I frequently get errors from two of my cards in my rig of 12. It’s either GPU0, which is a 3060ti, or GPU11, which is a 3070. T-Rex Miner gives me these lines frequently:
WARN: NVML: can't get fan speed for GPU #0, error code 999
[FAIL] 39/43 - Low difficulty or invalid share, 34ms ... GPU #0
When I try to modify overclock settings in the web GUI I get this type of error:
=== GPU 11, 10:00.0 GeForce RTX 3070 7982 MB, PL: 100 W, 270 W, 300 W === 16:49:31 SET POWER LIMIT: 125.0 W [Unknown Error] (exicode=123) Max Perf mode: 4 (auto) ERROR: Error assigning value 95 to attribute 'GPUTargetFanSpeed' (NB1:0[fan:16]) as specified in assignment '[fan:16]/GPUTargetFanSpeed=95' (Unknown Error). ERROR: Error assigning value 95 to attribute 'GPUTargetFanSpeed' (NB1:0[fan:17]) as specified in assignment '[fan:17]/GPUTargetFanSpeed=95' (Unknown Error). ERROR: Error assigning value 0 to attribute 'GPUGraphicsClockOffset' (NB1:0[gpu:11]) as specified in assignment '[gpu:11]/GPUGraphicsClockOffset[4]=0' (Unknown Error). ERROR: Error assigning value 0 to attribute 'GPUMemoryTransferRateOffset' (NB1:0[gpu:11]) as specified in assignment '[gpu:11]/GPUMemoryTransferRateOffset[4]=0' (Unknown Error). Attribute 'GPUFanControlState' (NB1:0[gpu:11]) assigned value 1.
I run on the latest stable, but has also tried latest beta. A reboot seems to fix it, but it comes back quickly on either GPU #0 or #11.
These kind of problems are often caused by bad risers, wiring, connections, … Try switching cabling with neighboring cards and see if the problem stays with the same card or has moved to neighboring card…

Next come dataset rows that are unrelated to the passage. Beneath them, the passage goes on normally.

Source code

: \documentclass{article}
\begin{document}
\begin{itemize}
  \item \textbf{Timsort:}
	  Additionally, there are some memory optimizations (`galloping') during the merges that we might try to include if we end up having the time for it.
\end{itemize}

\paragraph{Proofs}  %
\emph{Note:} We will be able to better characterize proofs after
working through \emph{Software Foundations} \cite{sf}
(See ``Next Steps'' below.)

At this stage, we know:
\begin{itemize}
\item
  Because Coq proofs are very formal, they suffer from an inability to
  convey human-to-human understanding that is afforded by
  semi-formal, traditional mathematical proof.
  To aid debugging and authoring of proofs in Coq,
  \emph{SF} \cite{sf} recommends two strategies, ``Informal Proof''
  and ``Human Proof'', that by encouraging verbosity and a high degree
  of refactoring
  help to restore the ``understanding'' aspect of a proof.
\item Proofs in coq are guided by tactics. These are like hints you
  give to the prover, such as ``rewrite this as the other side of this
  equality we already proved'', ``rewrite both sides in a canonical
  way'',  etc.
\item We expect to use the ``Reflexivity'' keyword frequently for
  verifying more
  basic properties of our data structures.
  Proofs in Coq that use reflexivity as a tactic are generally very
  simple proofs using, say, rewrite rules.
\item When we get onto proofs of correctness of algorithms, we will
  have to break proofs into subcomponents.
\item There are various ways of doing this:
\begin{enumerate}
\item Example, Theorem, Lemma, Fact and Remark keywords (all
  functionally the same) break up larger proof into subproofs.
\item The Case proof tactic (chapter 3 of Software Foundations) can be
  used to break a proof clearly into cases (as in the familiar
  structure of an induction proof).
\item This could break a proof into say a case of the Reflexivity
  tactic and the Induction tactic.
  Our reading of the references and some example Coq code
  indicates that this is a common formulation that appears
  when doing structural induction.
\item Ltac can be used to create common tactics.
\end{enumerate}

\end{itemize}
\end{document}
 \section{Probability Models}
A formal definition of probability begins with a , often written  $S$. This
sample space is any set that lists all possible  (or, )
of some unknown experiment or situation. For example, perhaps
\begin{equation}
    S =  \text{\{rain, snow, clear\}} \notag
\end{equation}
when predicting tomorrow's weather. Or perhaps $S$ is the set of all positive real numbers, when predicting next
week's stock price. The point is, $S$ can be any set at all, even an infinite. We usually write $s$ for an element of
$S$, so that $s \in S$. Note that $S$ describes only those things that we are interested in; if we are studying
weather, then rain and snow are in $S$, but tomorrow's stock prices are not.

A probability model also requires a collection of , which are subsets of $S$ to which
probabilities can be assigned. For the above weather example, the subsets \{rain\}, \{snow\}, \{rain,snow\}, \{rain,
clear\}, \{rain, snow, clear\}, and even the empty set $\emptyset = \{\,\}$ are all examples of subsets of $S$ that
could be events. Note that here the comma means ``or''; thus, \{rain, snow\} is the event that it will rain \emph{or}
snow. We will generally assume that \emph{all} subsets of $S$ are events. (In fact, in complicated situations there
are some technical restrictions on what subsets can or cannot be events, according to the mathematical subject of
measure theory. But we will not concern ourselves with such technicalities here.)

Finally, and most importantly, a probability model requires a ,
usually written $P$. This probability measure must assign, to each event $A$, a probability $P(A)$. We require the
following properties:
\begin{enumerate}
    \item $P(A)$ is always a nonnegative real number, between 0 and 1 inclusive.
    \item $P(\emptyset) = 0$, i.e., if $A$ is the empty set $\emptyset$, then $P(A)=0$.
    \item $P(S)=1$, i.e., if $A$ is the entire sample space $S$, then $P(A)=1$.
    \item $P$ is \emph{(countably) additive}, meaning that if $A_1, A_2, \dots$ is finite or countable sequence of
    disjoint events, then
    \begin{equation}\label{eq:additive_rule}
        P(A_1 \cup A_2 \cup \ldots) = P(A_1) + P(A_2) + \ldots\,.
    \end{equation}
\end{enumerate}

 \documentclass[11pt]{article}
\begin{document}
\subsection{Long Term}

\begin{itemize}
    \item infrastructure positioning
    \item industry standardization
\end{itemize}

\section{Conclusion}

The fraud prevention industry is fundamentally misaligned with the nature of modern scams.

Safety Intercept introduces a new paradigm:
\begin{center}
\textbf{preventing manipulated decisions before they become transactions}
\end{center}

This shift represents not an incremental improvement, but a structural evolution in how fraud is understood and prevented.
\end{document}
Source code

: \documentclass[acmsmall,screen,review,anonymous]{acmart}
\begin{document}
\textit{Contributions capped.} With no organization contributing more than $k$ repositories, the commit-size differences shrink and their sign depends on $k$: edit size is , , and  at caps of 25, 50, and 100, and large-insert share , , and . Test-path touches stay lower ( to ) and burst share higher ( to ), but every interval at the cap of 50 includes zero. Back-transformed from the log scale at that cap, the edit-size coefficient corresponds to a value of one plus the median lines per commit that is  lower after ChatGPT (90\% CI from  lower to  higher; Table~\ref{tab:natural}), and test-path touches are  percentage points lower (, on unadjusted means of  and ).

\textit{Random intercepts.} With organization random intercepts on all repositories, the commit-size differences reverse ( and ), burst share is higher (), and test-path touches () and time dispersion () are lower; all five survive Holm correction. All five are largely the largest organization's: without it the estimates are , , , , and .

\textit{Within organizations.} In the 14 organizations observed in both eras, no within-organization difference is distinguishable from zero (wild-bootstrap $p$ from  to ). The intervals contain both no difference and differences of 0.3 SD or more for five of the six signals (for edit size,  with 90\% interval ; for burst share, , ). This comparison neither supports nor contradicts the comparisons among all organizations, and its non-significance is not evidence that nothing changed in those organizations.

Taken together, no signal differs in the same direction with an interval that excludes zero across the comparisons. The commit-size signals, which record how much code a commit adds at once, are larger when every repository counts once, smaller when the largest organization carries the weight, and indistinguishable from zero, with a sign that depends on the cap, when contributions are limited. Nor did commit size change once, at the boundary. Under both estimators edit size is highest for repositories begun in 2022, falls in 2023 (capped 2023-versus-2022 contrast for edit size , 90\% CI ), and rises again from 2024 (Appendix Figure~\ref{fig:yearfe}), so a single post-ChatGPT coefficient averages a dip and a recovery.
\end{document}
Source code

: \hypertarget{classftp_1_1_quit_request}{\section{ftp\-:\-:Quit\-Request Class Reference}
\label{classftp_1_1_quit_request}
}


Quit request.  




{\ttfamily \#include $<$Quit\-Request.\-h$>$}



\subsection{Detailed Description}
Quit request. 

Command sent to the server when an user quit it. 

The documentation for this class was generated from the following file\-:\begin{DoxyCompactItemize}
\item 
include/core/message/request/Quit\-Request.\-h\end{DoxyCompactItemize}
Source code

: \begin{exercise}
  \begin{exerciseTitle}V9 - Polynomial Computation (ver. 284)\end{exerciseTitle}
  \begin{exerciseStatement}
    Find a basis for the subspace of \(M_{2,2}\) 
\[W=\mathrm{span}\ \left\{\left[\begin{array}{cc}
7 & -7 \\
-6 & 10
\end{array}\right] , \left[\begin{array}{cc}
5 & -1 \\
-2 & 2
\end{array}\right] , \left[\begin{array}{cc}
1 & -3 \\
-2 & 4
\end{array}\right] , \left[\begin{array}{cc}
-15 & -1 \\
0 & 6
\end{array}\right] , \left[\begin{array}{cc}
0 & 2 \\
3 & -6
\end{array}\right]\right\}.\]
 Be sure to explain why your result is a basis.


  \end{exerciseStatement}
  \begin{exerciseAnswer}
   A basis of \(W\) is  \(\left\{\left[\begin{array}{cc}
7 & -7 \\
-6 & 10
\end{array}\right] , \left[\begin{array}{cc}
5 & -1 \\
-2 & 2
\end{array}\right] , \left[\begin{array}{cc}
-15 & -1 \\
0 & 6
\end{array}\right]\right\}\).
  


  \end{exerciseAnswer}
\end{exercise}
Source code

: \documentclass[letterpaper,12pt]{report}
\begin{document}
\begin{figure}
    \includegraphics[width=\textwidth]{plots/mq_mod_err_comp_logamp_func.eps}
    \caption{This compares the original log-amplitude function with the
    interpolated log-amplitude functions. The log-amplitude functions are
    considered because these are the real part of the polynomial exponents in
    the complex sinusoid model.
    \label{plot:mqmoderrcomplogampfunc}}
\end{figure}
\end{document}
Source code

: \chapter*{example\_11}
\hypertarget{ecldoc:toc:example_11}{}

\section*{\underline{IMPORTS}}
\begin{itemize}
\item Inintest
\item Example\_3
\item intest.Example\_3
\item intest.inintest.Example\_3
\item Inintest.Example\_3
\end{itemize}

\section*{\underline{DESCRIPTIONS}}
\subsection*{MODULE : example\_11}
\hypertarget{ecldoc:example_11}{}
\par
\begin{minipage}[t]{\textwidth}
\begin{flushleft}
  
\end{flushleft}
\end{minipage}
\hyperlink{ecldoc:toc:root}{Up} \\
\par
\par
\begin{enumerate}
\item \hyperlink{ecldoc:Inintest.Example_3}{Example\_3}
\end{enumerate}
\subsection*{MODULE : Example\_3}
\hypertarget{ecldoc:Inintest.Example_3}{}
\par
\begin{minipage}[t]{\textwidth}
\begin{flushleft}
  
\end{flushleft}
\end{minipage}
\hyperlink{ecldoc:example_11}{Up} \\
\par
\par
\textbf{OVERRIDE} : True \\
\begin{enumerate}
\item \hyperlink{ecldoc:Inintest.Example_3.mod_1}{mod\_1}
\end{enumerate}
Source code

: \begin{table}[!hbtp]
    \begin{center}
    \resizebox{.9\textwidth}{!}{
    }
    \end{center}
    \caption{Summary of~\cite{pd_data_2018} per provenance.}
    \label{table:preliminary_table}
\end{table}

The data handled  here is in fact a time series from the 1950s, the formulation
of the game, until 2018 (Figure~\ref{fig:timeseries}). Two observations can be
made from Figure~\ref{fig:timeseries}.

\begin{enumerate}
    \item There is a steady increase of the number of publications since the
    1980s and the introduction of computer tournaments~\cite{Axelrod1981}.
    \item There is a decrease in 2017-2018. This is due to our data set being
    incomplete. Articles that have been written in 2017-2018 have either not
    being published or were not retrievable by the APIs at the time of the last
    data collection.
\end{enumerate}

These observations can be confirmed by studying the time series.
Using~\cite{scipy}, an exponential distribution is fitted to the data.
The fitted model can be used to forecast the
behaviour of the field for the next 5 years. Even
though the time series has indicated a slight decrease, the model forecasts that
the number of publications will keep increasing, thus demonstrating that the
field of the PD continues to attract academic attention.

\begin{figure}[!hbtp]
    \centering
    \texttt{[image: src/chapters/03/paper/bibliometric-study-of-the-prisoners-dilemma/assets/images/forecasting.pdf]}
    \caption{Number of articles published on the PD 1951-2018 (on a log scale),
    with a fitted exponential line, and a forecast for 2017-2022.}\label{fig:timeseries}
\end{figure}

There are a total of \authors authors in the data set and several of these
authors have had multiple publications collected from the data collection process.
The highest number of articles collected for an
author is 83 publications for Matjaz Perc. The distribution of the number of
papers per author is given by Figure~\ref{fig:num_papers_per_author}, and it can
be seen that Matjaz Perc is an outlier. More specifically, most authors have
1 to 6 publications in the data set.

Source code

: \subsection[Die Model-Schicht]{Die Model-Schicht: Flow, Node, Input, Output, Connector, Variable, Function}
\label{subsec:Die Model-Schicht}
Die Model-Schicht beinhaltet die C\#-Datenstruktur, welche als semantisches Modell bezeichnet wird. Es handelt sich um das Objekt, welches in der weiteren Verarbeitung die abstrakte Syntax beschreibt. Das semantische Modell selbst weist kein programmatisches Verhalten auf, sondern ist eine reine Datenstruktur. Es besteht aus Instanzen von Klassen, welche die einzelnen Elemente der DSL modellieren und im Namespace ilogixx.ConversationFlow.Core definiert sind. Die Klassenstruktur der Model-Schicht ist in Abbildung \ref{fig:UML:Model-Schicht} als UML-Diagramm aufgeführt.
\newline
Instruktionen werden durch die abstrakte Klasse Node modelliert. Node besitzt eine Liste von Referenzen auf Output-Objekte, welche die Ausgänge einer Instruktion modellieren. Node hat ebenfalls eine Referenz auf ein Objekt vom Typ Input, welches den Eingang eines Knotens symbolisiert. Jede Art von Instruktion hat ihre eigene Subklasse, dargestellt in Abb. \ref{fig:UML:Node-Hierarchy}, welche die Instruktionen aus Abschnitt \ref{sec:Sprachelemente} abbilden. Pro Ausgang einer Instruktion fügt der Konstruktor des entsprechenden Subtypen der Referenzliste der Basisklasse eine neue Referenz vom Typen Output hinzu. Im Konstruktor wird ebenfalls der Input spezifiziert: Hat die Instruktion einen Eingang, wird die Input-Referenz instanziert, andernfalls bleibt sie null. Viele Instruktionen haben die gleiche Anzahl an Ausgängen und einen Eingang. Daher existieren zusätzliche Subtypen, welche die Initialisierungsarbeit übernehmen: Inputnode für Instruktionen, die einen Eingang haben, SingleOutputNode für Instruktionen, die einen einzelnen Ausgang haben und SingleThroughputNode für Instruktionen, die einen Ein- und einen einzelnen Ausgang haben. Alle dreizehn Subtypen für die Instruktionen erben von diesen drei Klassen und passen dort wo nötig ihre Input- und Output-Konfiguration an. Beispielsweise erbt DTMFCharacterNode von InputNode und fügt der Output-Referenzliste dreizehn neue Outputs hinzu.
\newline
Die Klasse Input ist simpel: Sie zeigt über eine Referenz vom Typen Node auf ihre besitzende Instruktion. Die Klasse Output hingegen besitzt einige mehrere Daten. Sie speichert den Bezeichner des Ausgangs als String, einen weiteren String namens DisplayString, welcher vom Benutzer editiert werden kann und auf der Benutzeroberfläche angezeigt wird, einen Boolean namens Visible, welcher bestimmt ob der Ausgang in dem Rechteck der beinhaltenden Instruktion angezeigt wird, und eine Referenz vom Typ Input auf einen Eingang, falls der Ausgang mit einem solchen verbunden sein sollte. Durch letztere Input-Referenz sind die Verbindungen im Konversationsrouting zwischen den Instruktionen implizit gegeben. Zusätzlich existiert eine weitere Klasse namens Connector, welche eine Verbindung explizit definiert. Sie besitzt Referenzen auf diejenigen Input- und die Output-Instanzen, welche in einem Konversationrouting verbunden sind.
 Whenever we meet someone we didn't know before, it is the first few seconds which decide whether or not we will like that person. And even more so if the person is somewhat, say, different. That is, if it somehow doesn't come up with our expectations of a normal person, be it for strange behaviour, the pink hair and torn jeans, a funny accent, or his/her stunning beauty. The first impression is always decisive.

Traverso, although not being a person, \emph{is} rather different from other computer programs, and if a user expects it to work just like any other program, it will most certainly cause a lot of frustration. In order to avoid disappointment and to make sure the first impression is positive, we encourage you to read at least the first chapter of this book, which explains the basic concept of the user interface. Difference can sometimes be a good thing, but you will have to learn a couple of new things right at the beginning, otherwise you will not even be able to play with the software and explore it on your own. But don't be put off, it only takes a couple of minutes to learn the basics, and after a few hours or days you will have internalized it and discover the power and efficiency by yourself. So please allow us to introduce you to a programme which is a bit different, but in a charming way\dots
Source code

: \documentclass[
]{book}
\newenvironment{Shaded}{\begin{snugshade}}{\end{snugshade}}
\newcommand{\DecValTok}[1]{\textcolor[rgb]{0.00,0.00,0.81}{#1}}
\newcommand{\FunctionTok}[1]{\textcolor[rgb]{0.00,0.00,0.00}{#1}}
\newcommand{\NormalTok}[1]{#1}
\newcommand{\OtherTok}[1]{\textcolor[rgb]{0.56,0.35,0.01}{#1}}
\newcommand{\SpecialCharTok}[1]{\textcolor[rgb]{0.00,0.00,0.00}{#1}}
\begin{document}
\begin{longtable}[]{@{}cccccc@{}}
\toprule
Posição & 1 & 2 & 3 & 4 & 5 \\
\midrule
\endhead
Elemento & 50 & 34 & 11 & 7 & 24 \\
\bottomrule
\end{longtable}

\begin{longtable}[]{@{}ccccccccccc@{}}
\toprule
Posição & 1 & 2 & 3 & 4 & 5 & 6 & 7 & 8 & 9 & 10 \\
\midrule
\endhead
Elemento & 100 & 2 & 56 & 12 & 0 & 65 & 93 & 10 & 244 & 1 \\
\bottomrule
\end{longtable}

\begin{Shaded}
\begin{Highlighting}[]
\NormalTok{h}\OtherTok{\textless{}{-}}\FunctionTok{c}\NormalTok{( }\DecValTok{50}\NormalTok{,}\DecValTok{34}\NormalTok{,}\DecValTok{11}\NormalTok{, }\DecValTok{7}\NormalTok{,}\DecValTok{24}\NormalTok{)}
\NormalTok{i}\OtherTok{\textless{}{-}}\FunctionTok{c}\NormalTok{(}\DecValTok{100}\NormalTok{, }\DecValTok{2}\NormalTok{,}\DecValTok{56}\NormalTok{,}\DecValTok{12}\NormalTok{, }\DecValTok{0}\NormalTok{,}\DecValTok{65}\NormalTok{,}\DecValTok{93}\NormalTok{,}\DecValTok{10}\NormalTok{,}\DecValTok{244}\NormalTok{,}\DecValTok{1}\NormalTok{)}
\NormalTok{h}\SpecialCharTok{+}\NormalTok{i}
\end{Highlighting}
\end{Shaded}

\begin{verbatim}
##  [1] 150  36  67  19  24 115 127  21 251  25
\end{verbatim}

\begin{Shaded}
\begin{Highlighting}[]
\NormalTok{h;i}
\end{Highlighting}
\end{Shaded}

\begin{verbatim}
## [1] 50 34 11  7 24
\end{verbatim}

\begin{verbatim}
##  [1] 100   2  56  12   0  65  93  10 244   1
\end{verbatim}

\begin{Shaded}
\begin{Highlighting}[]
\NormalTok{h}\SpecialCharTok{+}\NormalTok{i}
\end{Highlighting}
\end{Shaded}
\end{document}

Thank you! It seems to have to do with the riser not recovering from OC out of GPU bounds. After a lot of experimenting it seems that once I happen to tweak the overclocking out of the working range, so that I’m getting errors, the riser has to be power-cycled for the unit to start working again. A simple reboot is not sufficient, the riser needs to be powered off. And, of course, before powering it off I need to restore a working configuration in HiveOS again, or the problem will be right back when the miner starts, even if I issued a power-off.
The remedy for me seems to be:
Restore a known working configuration for the card
Power off completely
Boot up
It will probably work with replacing the last two steps with “Shutdown & reboot in 30 s” from the Hive web GUI. I also tried (as a proof of concept – not recommended!) to power off the riser while running, pulling its plug, and then soft-reboot, which also worked (but may be harmful to the hw).